There are a couple ways to get schmaltz: If you're making your own chicken broth (which we heartily recommend), chill it after it's done, and the fat will rise to the top and solidify. Scoop it off and melt it over low heat. Alternately, any time you work with chicken, trim away the extra fat before cooking and render it in a small skillet over low heat. Or, cut chicken skin into small pieces and render the fat. The browned bits, called "gribenes," can be used to garnish other dishes or flavor the matzo balls.
Eggs bind everything together because of the albumen in the whites. Some floater fans whip the whites separately before folding them into the dough to make a lighter product.

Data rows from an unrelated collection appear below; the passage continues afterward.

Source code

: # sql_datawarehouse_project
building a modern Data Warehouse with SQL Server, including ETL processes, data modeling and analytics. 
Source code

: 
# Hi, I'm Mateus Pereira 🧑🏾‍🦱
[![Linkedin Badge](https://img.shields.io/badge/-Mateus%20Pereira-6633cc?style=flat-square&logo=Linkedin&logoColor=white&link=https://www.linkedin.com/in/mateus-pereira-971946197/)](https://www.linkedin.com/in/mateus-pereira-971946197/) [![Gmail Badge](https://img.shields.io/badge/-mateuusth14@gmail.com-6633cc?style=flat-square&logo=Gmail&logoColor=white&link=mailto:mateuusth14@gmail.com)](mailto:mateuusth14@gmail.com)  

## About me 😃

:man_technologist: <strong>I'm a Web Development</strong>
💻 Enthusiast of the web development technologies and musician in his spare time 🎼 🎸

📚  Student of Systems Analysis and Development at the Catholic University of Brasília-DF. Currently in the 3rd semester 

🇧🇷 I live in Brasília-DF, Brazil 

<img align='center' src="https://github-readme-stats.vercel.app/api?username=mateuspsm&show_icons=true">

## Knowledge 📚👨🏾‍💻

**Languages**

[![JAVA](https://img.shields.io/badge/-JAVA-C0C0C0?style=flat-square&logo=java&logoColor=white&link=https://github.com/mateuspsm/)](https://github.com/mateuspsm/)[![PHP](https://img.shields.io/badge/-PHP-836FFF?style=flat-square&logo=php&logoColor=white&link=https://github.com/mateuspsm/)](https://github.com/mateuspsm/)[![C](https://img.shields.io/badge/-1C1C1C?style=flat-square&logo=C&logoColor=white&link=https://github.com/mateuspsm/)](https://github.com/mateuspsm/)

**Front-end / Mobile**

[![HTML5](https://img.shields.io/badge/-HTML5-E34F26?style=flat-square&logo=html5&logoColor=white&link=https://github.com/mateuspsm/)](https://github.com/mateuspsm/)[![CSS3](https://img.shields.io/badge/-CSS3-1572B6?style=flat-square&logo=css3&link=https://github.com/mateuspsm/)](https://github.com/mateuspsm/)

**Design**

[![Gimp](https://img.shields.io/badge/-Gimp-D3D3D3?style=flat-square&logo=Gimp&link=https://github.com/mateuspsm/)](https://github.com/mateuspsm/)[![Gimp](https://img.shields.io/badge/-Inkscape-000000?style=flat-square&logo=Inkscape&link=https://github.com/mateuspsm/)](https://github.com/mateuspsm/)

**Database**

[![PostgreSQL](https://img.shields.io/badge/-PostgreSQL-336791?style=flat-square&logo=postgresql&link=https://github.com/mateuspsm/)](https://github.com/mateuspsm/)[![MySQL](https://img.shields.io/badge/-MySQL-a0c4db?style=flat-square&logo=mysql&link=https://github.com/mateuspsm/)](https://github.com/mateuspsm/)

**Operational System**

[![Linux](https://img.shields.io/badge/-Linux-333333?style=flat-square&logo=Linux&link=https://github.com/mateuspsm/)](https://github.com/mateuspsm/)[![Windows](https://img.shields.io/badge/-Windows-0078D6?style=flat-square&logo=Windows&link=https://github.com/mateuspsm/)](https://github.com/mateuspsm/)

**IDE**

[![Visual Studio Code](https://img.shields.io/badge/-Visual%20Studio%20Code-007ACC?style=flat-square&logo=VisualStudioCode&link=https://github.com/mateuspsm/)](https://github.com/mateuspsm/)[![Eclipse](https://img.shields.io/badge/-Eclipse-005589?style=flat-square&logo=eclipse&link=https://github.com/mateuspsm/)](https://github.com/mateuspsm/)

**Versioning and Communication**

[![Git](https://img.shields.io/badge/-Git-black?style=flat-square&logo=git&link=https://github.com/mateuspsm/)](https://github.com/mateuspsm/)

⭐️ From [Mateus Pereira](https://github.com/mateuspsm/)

Liquid is also needed. This is most often water or chicken stock. For an airier product, substitute soda water or seltzer, and the gas bubbles will lighten the dough. Another way to get bubbles into the dough is with a chemical leavener, such as baking powder.
Generally, you'll need 3 to 4 eggs per cup of matzo meal, along with a 1 to 2 ounces of fat and, if needed, a couple ounces of liquid. One teaspoon of salt should be enough.
The steps you take
1. If you're using whole eggs, beat them in a metal bowl with liquid and melted fat. If you're whipping whites separately, start with only the yolks, liquid and fat.
2. Gently fold in the dry ingredients. If you've whipped the whites to soft peaks, fold them in carefully to avoid losing air.
3. Rest dough in the refrigerator overnight to fully hydrate the matzo meal.
4. Wet your hands and roll pieces of dough into the desired size.
5. Simmer the balls in salted water or stock until cooked through, about 30 to 45 minutes, depending on their size.
6. Serve matzo balls in flavorful chicken stock, and freeze any leftovers in the stock.
Jim DeWan is co-author with Jeffrey Elliot of "The Zwilling J. A. Henckels Complete Book of Knife Skills: The Essential Guide to Use, Techniques and Care."
Matzo ball soup
Prep: 30 minutes
Cook: 2 hours
Makes: 8 servings
A friend, Jennifer Diamond, shared her grandmother Muriel Diamond's soup recipe with me. This version is adapted from that recipe. For best flavor and matzo ball texture, make this the day before serving.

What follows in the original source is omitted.